Face à son scepticisme Hallie se devait d'intervenir.
- Un vieux proverbe chinois dit : "N'oublie pas la force des faisceaux d'indices".
Andrew se mit à rigoler de bon cœur, un fou rire qu'il ne pouvait arrêter s'empara de ses zygomatiques. La tension qu'il avait en lui s'évacuait peu à peu, la force de la thérapie du rire.

7

La soirée tant attendue et tant redoutée arriva, la première fête de la saison organisée par la OnlyShow TV, communément appelé OS TV, se déroulait dans une des splendides salles de réception que comptait la ville. Tapis rouge et photographes attendaient les différents invités qui se succédaient au rythme du bal des limousines. Les flashs crépitaient au moindre arrêt de voiture, les personnalités connues ou inconnues se prêtaient volontiers à l'exercice. Cassie Cunningham ne s'en privait pas. Elle ne resta pas moins de dix minutes sur le tapis rouge se faisant ainsi photographier sous toutes les coutures, de face la tête droite ou le visage de trois-quarts, de dos le menton posé sur son épaule mais toujours avec un sourire et des yeux de vampes. Vêtue d'une robe des plus somptueuse, Cassie ravissait les objectifs.
Photographes et paparazzi appréciaient sa disponibilité, les photos qu'elle leur accordait, toujours de bonne facture, trouvaient facilement preneur. Même ivre, elle ne se privait pas à prendre la pose et les magazines à scandales s'en frottaient les mains. De celles qui faisaient vendre, un de ses clichés s'arrachait à prix d'or bien qu'ils ne soient pas rares. Après avoir posée à ne plus savoir quelle posture adopter Cassie se rendit à la réception.

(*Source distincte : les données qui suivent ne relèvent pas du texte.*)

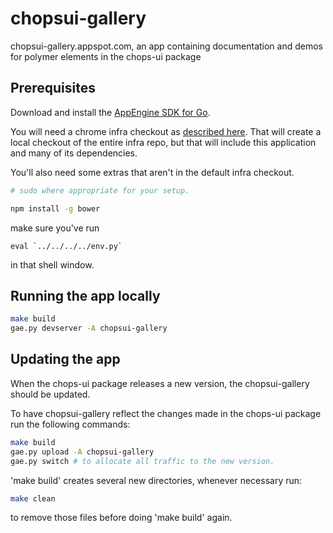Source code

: # chopsui-gallery

chopsui-gallery.appspot.com, an app containing documentation
and demos for polymer elements in the chops-ui package

## Prerequisites

Download and install the [AppEngine SDK for Go](https://cloud.google.com/appengine/docs/flexible/go/download).

You will need a chrome infra checkout as
[described here](https://chromium.googlesource.com/infra/infra/). That will
create a local checkout of the entire infra repo, but that will include this
application and many of its dependencies.

You'll also need some extras that aren't in the default infra checkout.

```sh
# sudo where appropriate for your setup.

npm install -g bower
```

make sure you've
run
```
eval `../../../../env.py`
```
in that shell window.

## Running the app locally

```sh
make build
gae.py devserver -A chopsui-gallery
```

## Updating the app

When the chops-ui package releases a new version, the chopsui-gallery should be updated.

To have chopsui-gallery reflect the changes made in the chops-ui package run the following commands:

```sh
make build
gae.py upload -A chopsui-gallery
gae.py switch # to allocate all traffic to the new version.
```

'make build' creates several new directories,
whenever necessary run:

```sh
make clean
```

to remove those files before doing 'make build' again.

A l'arrivée d'Andrew la frénésie se calma, un flash ou deux. Pourtant, beau garçon dans les vêtements qu'Hallie, The styliste comme elle aimait à se surnommer, lui avait choisi, il méritait d'être photographié sous tous les angles.
Dans l'antre des festivités, célébrités et gens de l'ombre se côtoyaient autour des différents buffets. Quelques journalistes triés sur le volet, prenaient ici et là quelques interviews et capturaient à l'aide de leur numérique les plus beaux sourires. Bien entendu leur prise de vue ne valait pas celle de l'illustre Mark Watson.
Une coupe de champagne à la main, Mark voyant le petit Andrew un peu perdu alla à sa rencontre.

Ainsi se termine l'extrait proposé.